Source texts of formatted documents:
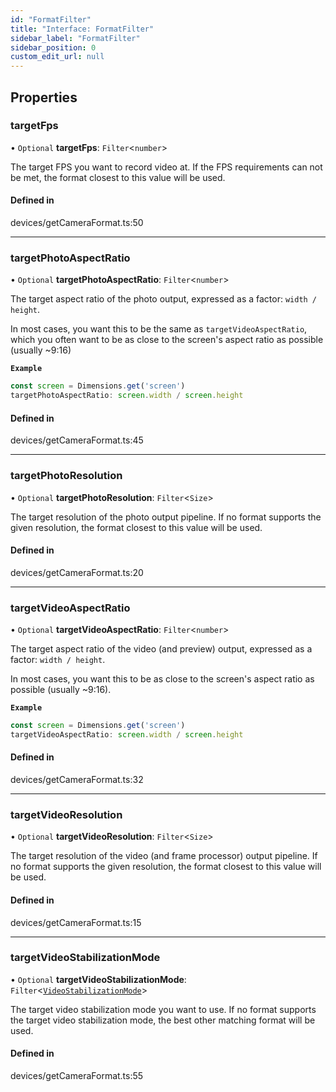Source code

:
 ```yaml
---
id: "FormatFilter"
title: "Interface: FormatFilter"
sidebar_label: "FormatFilter"
sidebar_position: 0
custom_edit_url: null
---
```


## Properties

### targetFps

• `Optional` **targetFps**: `Filter`<`number`\>

The target FPS you want to record video at.
If the FPS requirements can not be met, the format closest to this value will be used.

#### Defined in

devices/getCameraFormat.ts:50

___

### targetPhotoAspectRatio

• `Optional` **targetPhotoAspectRatio**: `Filter`<`number`\>

The target aspect ratio of the photo output, expressed as a factor: `width / height`.

In most cases, you want this to be the same as `targetVideoAspectRatio`, which you often want
to be as close to the screen's aspect ratio as possible (usually ~9:16)

**`Example`**

```ts
const screen = Dimensions.get('screen')
targetPhotoAspectRatio: screen.width / screen.height
```

#### Defined in

devices/getCameraFormat.ts:45

___

### targetPhotoResolution

• `Optional` **targetPhotoResolution**: `Filter`<`Size`\>

The target resolution of the photo output pipeline.
If no format supports the given resolution, the format closest to this value will be used.

#### Defined in

devices/getCameraFormat.ts:20

___

### targetVideoAspectRatio

• `Optional` **targetVideoAspectRatio**: `Filter`<`number`\>

The target aspect ratio of the video (and preview) output, expressed as a factor: `width / height`.

In most cases, you want this to be as close to the screen's aspect ratio as possible (usually ~9:16).

**`Example`**

```ts
const screen = Dimensions.get('screen')
targetVideoAspectRatio: screen.width / screen.height
```

#### Defined in

devices/getCameraFormat.ts:32

___

### targetVideoResolution

• `Optional` **targetVideoResolution**: `Filter`<`Size`\>

The target resolution of the video (and frame processor) output pipeline.
If no format supports the given resolution, the format closest to this value will be used.

#### Defined in

devices/getCameraFormat.ts:15

___

### targetVideoStabilizationMode

• `Optional` **targetVideoStabilizationMode**: `Filter`<[`VideoStabilizationMode`](../#videostabilizationmode-46)\>

The target video stabilization mode you want to use.
If no format supports the target video stabilization mode, the best other matching format will be used.

#### Defined in

devices/getCameraFormat.ts:55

Brief> Output the lines of the data exactly, starting at the first and ending with the line that has "In most cases, you want this to be the". Pictures are not part of it.

Exercise solution>
Source code

:
 ```yaml
---
id: "FormatFilter"
title: "Interface: FormatFilter"
sidebar_label: "FormatFilter"
sidebar_position: 0
custom_edit_url: null
---
```


## Properties

### targetFps

• `Optional` **targetFps**: `Filter`<`number`\>

The target FPS you want to record video at.
If the FPS requirements can not be met, the format closest to this value will be used.

#### Defined in

devices/getCameraFormat.ts:50

___

### targetPhotoAspectRatio

• `Optional` **targetPhotoAspectRatio**: `Filter`<`number`\>

The target aspect ratio of the photo output, expressed as a factor: `width / height`.

In most cases, you want this to be the same as `targetVideoAspectRatio`, which you often want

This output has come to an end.